Let's extract data for the first day of each month.

In [None]:
# Extract data for the first day of January
try:
    january_data = swe_dataset.extract_monthly_data(month=1, plot=True)
    
    print("\nJanuary data:")
    display(january_data.data.head())
except Exception as e:
    print(f"Error during monthly data extraction: {e}")

## 8. Calculating Daily Mean SWE

Let's calculate the daily mean SWE across all stations.

In [None]:
# Calculate daily mean SWE
daily_mean = swe_dataset.calculate_daily_mean()

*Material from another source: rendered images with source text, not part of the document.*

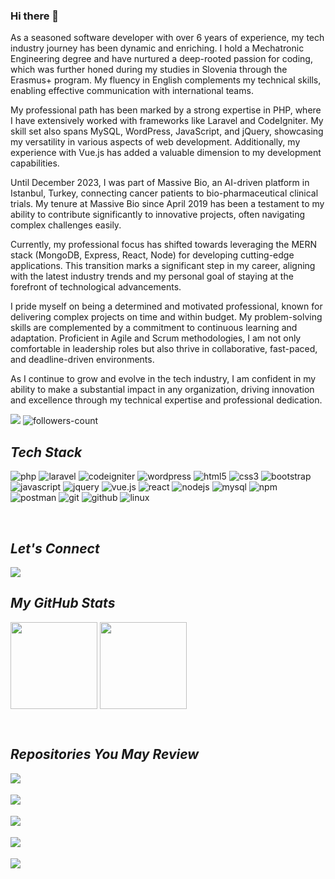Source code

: ### Hi there 👋

As a seasoned software developer with over 6 years of experience, my tech industry journey has been dynamic and enriching. I hold a Mechatronic Engineering degree and have nurtured a deep-rooted passion for coding, which was further honed during my studies in Slovenia through the Erasmus+ program. My fluency in English complements my technical skills, enabling effective communication with international teams.

My professional path has been marked by a strong expertise in PHP, where I have extensively worked with frameworks like Laravel and CodeIgniter. My skill set also spans MySQL, WordPress, JavaScript, and jQuery, showcasing my versatility in various aspects of web development. Additionally, my experience with Vue.js has added a valuable dimension to my development capabilities.

Until December 2023, I was part of Massive Bio, an AI-driven platform in Istanbul, Turkey, connecting cancer patients to bio-pharmaceutical clinical trials. My tenure at Massive Bio since April 2019 has been a testament to my ability to contribute significantly to innovative projects, often navigating complex challenges easily.

Currently, my professional focus has shifted towards leveraging the MERN stack (MongoDB, Express, React, Node) for developing cutting-edge applications. This transition marks a significant step in my career, aligning with the latest industry trends and my personal goal of staying at the forefront of technological advancements.

I pride myself on being a determined and motivated professional, known for delivering complex projects on time and within budget. My problem-solving skills are complemented by a commitment to continuous learning and adaptation. Proficient in Agile and Scrum methodologies, I am not only comfortable in leadership roles but also thrive in collaborative, fast-paced, and deadline-driven environments.

As I continue to grow and evolve in the tech industry, I am confident in my ability to make a substantial impact in any organization, driving innovation and excellence through my technical expertise and professional dedication.


![](https://komarev.com/ghpvc/?username=fvarli)
<img src="https://img.shields.io/github/followers/fvarli?label=Followers&style=social" alt="followers-count">

<!----------------------------------- Tech Stack Section ------------------------------------>

<h2><i>Tech Stack</i></h2>

<p>
    <img src="https://img.shields.io/badge/PHP-8993be?style=for-the-badge&logo=php&logoColor=white" alt="php" />
    <img src="https://img.shields.io/badge/Laravel-F05340?style=for-the-badge&logo=laravel&logoColor=white" alt="laravel" />
    <img src="https://img.shields.io/badge/CodeIgniter-dd4814?style=for-the-badge&logo=codeigniter&logoColor=white" alt="codeigniter" />
    <img src="https://img.shields.io/badge/WordPress-21759b?style=for-the-badge&logo=wordpress&logoColor=white" alt="wordpress" />
    <img src="https://img.shields.io/badge/HTML5-E34F26?style=for-the-badge&logo=html5&logoColor=white" alt="html5" />
    <img src="https://img.shields.io/badge/CSS3-1572B6?style=for-the-badge&logo=css3&logoColor=white" alt="css3" />
    <img src="https://img.shields.io/badge/Bootstrap-563D7C?style=for-the-badge&logo=bootstrap&logoColor=white" alt="bootstrap" />
    <img src="https://img.shields.io/badge/JavaScript-323330?style=for-the-badge&logo=javascript&logoColor=F7DF1E" alt="javascript" />
    <img src="https://img.shields.io/badge/jQuery-0769ad?style=for-the-badge&logo=jquery&logoColor=F7DF1E" alt="jquery" />
    <img src="https://img.shields.io/badge/Vue.js-42b883?style=for-the-badge&logo=vue.js&logoColor=F7DF1E" alt="vue.js" />
    <img src="https://img.shields.io/badge/React-61DAFB?style=for-the-badge&logo=react&logoColor=black" alt="react" />
    <img src="https://img.shields.io/badge/Node.js-339933?style=for-the-badge&logo=nodedotjs&logoColor=white" alt="nodejs" />
    <img src="https://img.shields.io/badge/MySQL-4EA94B?style=for-the-badge&logo=mysql&logoColor=white" alt="mysql" />
    <img src="https://img.shields.io/badge/npm-CB3837?style=for-the-badge&logo=npm&logoColor=white" alt="npm" />
    <img src="https://img.shields.io/badge/Postman-FF6C37?style=for-the-badge&logo=Postman&logoColor=white" alt="postman" />
    <img src="https://img.shields.io/badge/Git-f44d27?style=for-the-badge&logo=git&logoColor=white" alt="git" />
    <img src="https://img.shields.io/badge/GitHub-100000?style=for-the-badge&logo=github&logoColor=white" alt="github" />
    <img src="https://img.shields.io/badge/Linux-1793d1?style=for-the-badge&logo=linux&logoColor=white" alt="linux" />
</p>
<br>

<!----------------------------------- Social Media Links Section ------------------------------------>

<h2><i>Let's Connect</i></h2>

<p align="left">
    <a href="https://linkedin.com/in/fvarli">
        <img align="center" src="https://img.shields.io/badge/LinkedIn-0077B5?style=for-the-badge&logo=linkedin&logoColor=white" />
    </a>
</p>

<!----------------------------------- GitHub Stats Section ------------------------------------>

<h2><i>My GitHub Stats</i></h2>

<p>
    <img align="center" src="https://github-readme-stats.vercel.app/api?username=fvarli&show_icons=true&include_all_commits=true&count_private=true&hide=issues,contribs&border_radius=0&locale=en&theme=dark" height="139" />
    <img align="center" src="https://github-readme-stats.vercel.app/api/top-langs/?username=fvarli&layout=compact&hide=Shell&border_radius=0&theme=dark" height="139" />
</p>
<br>

<!----------------------------------- Top Repository Section ------------------------------------>

<h2><i>Repositories You May Review</i></h2>
<p>
    <a href="https://github.com/fvarli/laravel-eloquent-factories">
        <img align="left" src="https://github-readme-stats.vercel.app/api/pin/?username=fvarli&layout=compact&repo=laravel-eloquent-factories&show_icons=true&locale=en&border_radius=0&theme=dark" />
    </a>
    <br><br>
    <a href="https://github.com/fvarli/laravel-redis-sample">
        <img align="left" src="https://github-readme-stats.vercel.app/api/pin/?username=fvarli&layout=compact&repo=laravel-redis-sample&show_icons=true&locale=en&border_radius=0&theme=dark" />
    </a>
    <br><br>
    <a href="https://github.com/fvarli/laravel-quiz-app">
        <img align="left" src="https://github-readme-stats.vercel.app/api/pin/?username=fvarli&layout=compact&repo=laravel-quiz-app&show_icons=true&locale=en&border_radius=0&theme=dark" />
    </a>
    <br><br>
    <a href="https://github.com/fvarli/currency_exchange_api">
        <img align="left" src="https://github-readme-stats.vercel.app/api/pin/?username=fvarli&layout=compact&repo=currency_exchange_api&show_icons=true&locale=en&border_radius=0&theme=dark" />
    </a>
    <br><br>
    <a href="https://github.com/fvarli/php-tutorial">
        <img align="left" src="https://github-readme-stats.vercel.app/api/pin/?username=fvarli&layout=compact&repo=php-tutorial&show_icons=true&locale=en&border_radius=0&theme=dark" />
    </a>
</p>
<br clear="both">
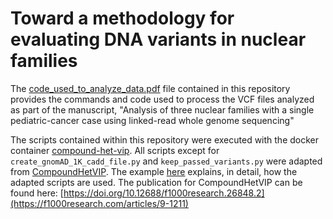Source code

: Toward a methodology for evaluating DNA variants in nuclear families
================================================================================================================
The [code_used_to_analyze_data.pdf](https://github.com/dmiller903/PedFam/blob/master/code_used_to_analyze_data.pdf)
file contained in this repository provides the commands and code used to
process the VCF files analyzed as part of the manuscript, 
"Analysis of three nuclear families with a single pediatric-cancer case using linked-read whole genome sequencing"

The scripts contained within this repository were executed with the docker container
[compound-het-vip](https://hub.docker.com/r/dmill903/compound-het-vip).
All scripts except for `create_gnomAD_1K_cadd_file.py` and  `keep_passed_variants.py` were adapted from
[CompoundHetVIP](https://github.com/dmiller903/CompoundHetVIP). The
example
[here](https://github.com/dmiller903/CompoundHetVIP/blob/master/CompoundHetVIP_example.pdf)
explains, in detail, how the adapted scripts are used. The publication for
CompoundHetVIP can be found here:
[https://doi.org/10.12688/f1000research.26848.2](https://f1000research.com/articles/9-1211)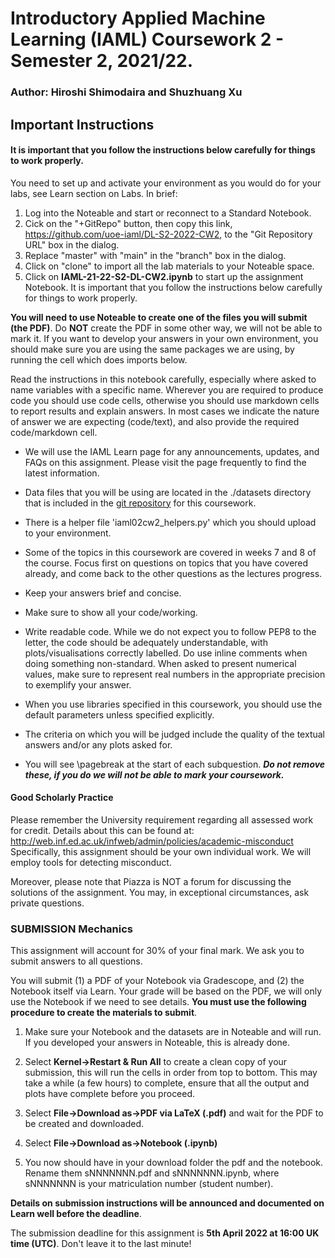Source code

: # Introductory Applied Machine Learning (IAML) Coursework 2 - Semester 2, 2021/22.

### Author: Hiroshi Shimodaira and Shuzhuang Xu

## Important Instructions

#### It is important that you follow the instructions below carefully for things to work properly.

You need to set up and activate your environment as you would do for your labs, see Learn section on Labs.  In brief:
1. Log into the Noteable and start or reconnect to a Standard Notebook.
2. Cick on the "+GitRepo" button, then copy this link, https://github.com/uoe-iaml/DL-S2-2022-CW2, to the "Git Repository URL" box in the dialog.
3. Replace "master" with "main" in the "branch" box in the dialog.
4. Click on "clone" to import all the lab materials to your Noteable space.
5. Click on **IAML-21-22-S2-DL-CW2.ipynb** to start up the assignment Notebook.
It is important that you follow the instructions below carefully for things to work properly.

**You will need to use Noteable to create one of the files you will submit (the PDF)**.  Do **NOT** create the PDF in some other way, we will not be able to mark it.  If you want to develop your answers in your own environment, you should make sure you are using the same packages we are using, by running the cell which does imports below.

Read the instructions in this notebook carefully, especially where asked to name variables with a specific name. Wherever you are required to produce code you should use code cells, otherwise you should use markdown cells to report results and explain answers. In most cases we indicate the nature of answer we are expecting (code/text), and also provide the required code/markdown cell.

- We will use the IAML Learn page for any announcements, updates, and FAQs on this assignment. Please visit the page frequently to find the latest information.
- Data files that you will be using are located in the ./datasets directory that is included in the [git repository](https://github.com/uoe-iaml/DL-S2-2022-CW2) for this coursework.
- There is a helper file 'iaml02cw2_helpers.py' which you should upload to your environment.
- Some of the topics in this coursework are covered in weeks 7 and 8 of the course. Focus first on questions on topics that you have covered already, and come back to the other questions as the lectures progress.
- Keep your answers brief and concise.
- Make sure to show all your code/working.
- Write readable code. While we do not expect you to follow PEP8 to the letter, the code should be adequately understandable, with plots/visualisations correctly labelled. Do use inline comments when doing something non-standard. When asked to present numerical values, make sure to represent real numbers in the appropriate precision to exemplify your answer. 
- When you use libraries specified in this coursework, you should use the default parameters unless specified explicitly.
- The criteria on which you will be judged include the quality of the textual answers and/or any plots asked for.

- You will see <html>\\pagebreak</html> at the start of each subquestion.  ***Do not remove these, if you do we will not be able to mark your coursework.***

#### Good Scholarly Practice
Please remember the University requirement regarding all assessed work for credit. Details about this can be found at:
http://web.inf.ed.ac.uk/infweb/admin/policies/academic-misconduct
Specifically, this assignment should be your own individual work. We will employ tools for detecting misconduct.

Moreover, please note that Piazza is NOT a forum for discussing the solutions of the assignment. You may, in exceptional circumstances, ask private questions.

### SUBMISSION Mechanics
This assignment will account for 30% of your final mark. We ask you to submit answers to all questions.

You will submit (1) a PDF of your Notebook via Gradescope, and (2) the Notebook itself via Learn.  Your grade will be based on the PDF, we will only use the Notebook if we need to see details.  **You must use the following procedure to create the materials to submit**.

1. Make sure your Notebook and the datasets are in Noteable and will run.  If you developed your answers in Noteable, this is already done.

2. Select **Kernel->Restart & Run All** to create a clean copy of your submission, this will run the cells in order from top to bottom.  This may take a while (a few hours) to complete, ensure that all the output and plots have complete before you proceed.

3. Select **File->Download as->PDF via LaTeX (.pdf)** and wait for the PDF to be created and downloaded.

4. Select **File->Download as->Notebook (.ipynb)**

5. You now should have in your download folder the pdf and the notebook.  Rename them sNNNNNNN.pdf and sNNNNNNN.ipynb, where sNNNNNNN is your matriculation number (student number).

**Details on submission instructions will be announced and documented on Learn well before the deadline**. 

The submission deadline for this assignment is **5th April 2022 at 16:00 UK time (UTC)**.  Don't leave it to the last minute!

# Display the first few rows
print("Daily mean SWE:")
display(daily_mean.head())

# Plot daily mean SWE
plt.figure(figsize=(12, 6))
plt.plot(daily_mean['date'], daily_mean['mean_SWE'])
plt.title('Daily Mean SWE Across All Stations')
plt.xlabel('Date')
plt.ylabel('Mean SWE (mm)')
plt.grid(True, alpha=0.3)
plt.show()

## 9. Saving Data

Let's save the data to a file.

In [None]:
# Save data to a CSV file
output_file = '../data/processed/swe_data_processed.csv'

# Create the directory if it doesn't exist
os.makedirs(os.path.dirname(output_file), exist_ok=True)

# Save the data
swe_dataset.save(output_file, format='csv')
print(f"Data saved to {output_file}")

## 10. Summary

In this notebook, we've demonstrated how to use the SWEDataset class for managing Snow Water Equivalent (SWE) data. We've covered:

1. Loading SWE data
2. Exploring the data
3. Visualizing the data
4. Creating artificial gaps
5. Gap filling
6. Evaluating gap filling performance
7. Extracting monthly data
8. Calculating daily mean SWE
9. Saving data

The SWEDataset class provides a convenient object-oriented interface to the data preparation and gap filling functionality, making it easier to work with SWE data.